生き物はすべて海から生まれたからなのかな。母なる海のせいなのか。
今も、ふと海を見たいなと思う瞬間がふとある。1人で静かに海を眺められる場所に行きたい。時間や人目を気にせずにいられる場所に行きたい。
どこに行っても人で溢れている東京では、そんな場所なんてきっとないのだろう。
人との繋がり、人間社会。
誰とも交わらずに生きていくことなんて不可能なんだと、東京の街は嫌でも訴えかけてくる。
誰とも関わらず、人は1人で生きていけない生き物だってわかってはいるけれど、どうしようもなく1人になりたい気分になってしまったときに、東京という場所は優しくない街だと思う。
こんなに人で溢れているのに、どこかみんな孤独に見える。みんながそれぞれ自分のことしか考えず、自分の目的を成就させるために脇には目もくれず早歩きで通り過ぎていく。
今の自分はその波に飲まれて生きていくことが出来ないから、世の中の輪から外れてそうした景色を眺めている。

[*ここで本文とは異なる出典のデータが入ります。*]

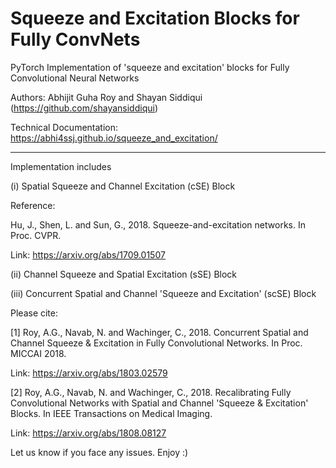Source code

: # Squeeze and Excitation Blocks for Fully ConvNets

PyTorch Implementation of 'squeeze and excitation' blocks for Fully Convolutional Neural Networks

Authors: Abhijit Guha Roy and Shayan Siddiqui (https://github.com/shayansiddiqui)

Technical Documentation: https://abhi4ssj.github.io/squeeze_and_excitation/

------------------------

Implementation includes 

(i) Spatial Squeeze and Channel Excitation (cSE) Block

Reference:

Hu, J., Shen, L. and Sun, G., 2018. Squeeze-and-excitation networks. In Proc. CVPR.

Link: https://arxiv.org/abs/1709.01507

(ii) Channel Squeeze and Spatial Excitation (sSE) Block

(iii) Concurrent Spatial and Channel 'Squeeze and Excitation' (scSE) Block

Please cite:

[1] Roy, A.G., Navab, N. and Wachinger, C., 2018. Concurrent Spatial and Channel Squeeze & Excitation in Fully Convolutional Networks. In Proc. MICCAI 2018.

Link: https://arxiv.org/abs/1803.02579

[2] Roy, A.G., Navab, N. and Wachinger, C., 2018. Recalibrating Fully Convolutional Networks with Spatial and Channel 'Squeeze & Excitation' Blocks. In IEEE Transactions on Medical Imaging.

Link: https://arxiv.org/abs/1808.08127

Let us know if you face any issues. Enjoy :)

そんなに急いでどこに行くのだろう。どうしてみんな息苦しそうに急いでどこかへ行こうとしているのだろう。
他人と他人がぶつかってもお構いなし。ゆっくり歩くお年寄りや障害のある人への目線は冷たい。
人は1人では生きていけないはずなのに、どうしてみんな自分以外の誰かに目を向けようとしないのだろう。
自分の価値観だけで構成された輪の中に入れる人間は受け入れて、そうでない者は容赦なく蚊帳の外に追い出される。
“社会”とか“世の中”とか大人になれば嫌になるくらい耳にする言葉だけれど、それは誰が作ったものなのだろう。どんな人たちで構成されたグループなのだろう。
結局は、その人の言う“社会”も“世の中”とか“世間”もその人の価値観の中で自分が創造したものに過ぎないのに。
なのに、わたしたちは、どうして社会とか世の中とか世間体とか目には見えない、誰にも答えなんてわからないふわふわした何かを気にして生きているのだろう。
虚しいな、と思う。
そう思ったときに、大学生の頃によく行っていたあの海を、見たいと思う。
どこでもいい。どこか遠くへ行きたい。
最近、こんなことをよく考える。